2.2 II secondo motivo di ricorso è inammissibile.
Va premesso che, secondo condivisa giurisprudenza (Sez. .2, n. 28957 del 03/04/2017, Rv. 270108), la regola di giudizio compendiata nella formula “al di là di ogni ragionevole dubbio” rileva in sede di legittimità esclusivamente ove la sua violazione si traduca nella illogicità manifesta e decisiva della motivazione della sentenza, non avendo la Corte di cassazione alcun potere di autonoma valutazione delle fonti di prova.

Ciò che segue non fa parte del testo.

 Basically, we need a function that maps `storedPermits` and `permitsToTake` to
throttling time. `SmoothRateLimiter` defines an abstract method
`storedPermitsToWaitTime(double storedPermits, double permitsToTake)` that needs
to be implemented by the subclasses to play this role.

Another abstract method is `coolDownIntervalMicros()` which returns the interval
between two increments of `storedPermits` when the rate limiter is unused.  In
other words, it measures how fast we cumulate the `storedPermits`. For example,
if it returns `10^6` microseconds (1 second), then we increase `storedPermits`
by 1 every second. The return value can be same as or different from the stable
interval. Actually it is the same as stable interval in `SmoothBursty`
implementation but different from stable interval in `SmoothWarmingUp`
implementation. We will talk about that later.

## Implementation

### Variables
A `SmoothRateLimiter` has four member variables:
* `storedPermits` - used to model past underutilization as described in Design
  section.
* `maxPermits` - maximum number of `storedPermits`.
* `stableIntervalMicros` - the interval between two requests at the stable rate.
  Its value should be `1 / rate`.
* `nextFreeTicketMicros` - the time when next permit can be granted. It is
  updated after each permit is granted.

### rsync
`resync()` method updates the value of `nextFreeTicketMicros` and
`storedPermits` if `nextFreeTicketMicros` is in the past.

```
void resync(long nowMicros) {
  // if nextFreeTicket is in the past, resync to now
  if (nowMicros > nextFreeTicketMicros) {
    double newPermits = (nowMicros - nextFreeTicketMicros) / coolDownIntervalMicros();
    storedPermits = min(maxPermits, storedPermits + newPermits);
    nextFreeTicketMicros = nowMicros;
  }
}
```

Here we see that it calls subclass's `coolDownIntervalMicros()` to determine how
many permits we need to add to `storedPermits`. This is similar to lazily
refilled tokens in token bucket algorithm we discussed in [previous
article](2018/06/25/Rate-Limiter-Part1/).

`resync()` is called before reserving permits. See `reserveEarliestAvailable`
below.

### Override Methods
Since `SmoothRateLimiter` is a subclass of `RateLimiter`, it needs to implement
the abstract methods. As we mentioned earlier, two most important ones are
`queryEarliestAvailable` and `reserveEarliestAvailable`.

Ciò posto, con il motivo in esame non si evidenzia alcuna illogicità manifesta della ricostruzione operata in fatto dalla duplice pronuncia di condanna; al contrario, il motivo tende a sottoporre al giudizio di legittimità aspetti attinenti alla ricostruzione del fatto e all’apprezzamento del materiale probatorio, rimessi invece alla esclusiva competenza del giudice di merito. Ed infatti, nel caso in esame, la Corte di merito ha ineccepibilmente osservato (cfr. pagg. 8- 9 della sentenza impugnata) che la prova della responsabilità dell’imputato si desumeva dalle prove dichiarative (deposizioni delle persone offese nonché dai teste COGNOME e NOMECOGNOME COGNOME) e documentali (relazione di servizio, acquisita al fascicolo del dibattimento sull’accordo delle parti ex art.493, comma 3, cod. proc. pen., trascrizione effettuata dai Carabinieri del file audio registrato dai denuncianti, documentazione inerente il contratto di lavoro tra la RAGIONE_SOCIALE e le parti civili), ritenendo che il vaglio di attendibilità delle persone offese, effettuato dal primo giudice nel contraddittorio delle parti, è stato serio ed approfondito anche nel giudizio di appello, tenendo conto degli interessi economici di cui le stesse sono portatrici, che il racconto dei fatti è stato chiaro e scevro da intenti calunniatori, limitandosi le persone offese a porre in evidenza i fatti oggettivi (esistenza di crediti da lavoro dipendente con l’imputato e il litigio con aggressione prima verbale e poi a gesti), ricevendo plurimi riscontri estrinseci, testimoniali e documentali, e senza che la difesa ha evidenziato in concreto specifiche contraddizioni o rilevanti elementi di illogicità.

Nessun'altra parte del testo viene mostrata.